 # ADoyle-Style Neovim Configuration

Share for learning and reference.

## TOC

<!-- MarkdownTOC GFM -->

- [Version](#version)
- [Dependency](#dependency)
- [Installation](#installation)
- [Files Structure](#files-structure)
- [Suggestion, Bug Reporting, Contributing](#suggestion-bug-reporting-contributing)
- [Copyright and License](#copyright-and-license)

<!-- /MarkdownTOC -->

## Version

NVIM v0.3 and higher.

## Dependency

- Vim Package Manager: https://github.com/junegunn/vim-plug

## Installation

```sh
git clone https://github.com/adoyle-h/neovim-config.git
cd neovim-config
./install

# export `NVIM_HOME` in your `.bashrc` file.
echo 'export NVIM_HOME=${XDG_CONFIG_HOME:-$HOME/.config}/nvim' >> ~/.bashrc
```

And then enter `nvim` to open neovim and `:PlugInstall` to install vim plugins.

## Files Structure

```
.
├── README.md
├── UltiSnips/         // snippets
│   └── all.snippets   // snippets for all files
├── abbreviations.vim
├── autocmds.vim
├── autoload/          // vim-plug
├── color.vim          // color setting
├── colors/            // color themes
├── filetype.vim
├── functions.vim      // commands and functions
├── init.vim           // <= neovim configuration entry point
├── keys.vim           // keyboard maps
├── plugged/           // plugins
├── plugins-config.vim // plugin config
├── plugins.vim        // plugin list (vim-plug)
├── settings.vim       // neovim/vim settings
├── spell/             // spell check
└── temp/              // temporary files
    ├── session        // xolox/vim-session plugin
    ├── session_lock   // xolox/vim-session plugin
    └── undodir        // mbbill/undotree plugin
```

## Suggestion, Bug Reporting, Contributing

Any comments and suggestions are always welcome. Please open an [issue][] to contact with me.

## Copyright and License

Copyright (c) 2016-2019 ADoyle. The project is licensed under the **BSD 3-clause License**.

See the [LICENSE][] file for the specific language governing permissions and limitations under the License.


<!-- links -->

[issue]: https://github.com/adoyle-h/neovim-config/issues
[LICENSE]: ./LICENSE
━━━━
* [Exercise details]: Looking at the data above, show all lines where the word "open" occurs.

* [Completed task]:
And then enter `nvim` to open neovim and `:PlugInstall` to install vim plugins.
Any comments and suggestions are always welcome. Please open an [issue][] to contact with me.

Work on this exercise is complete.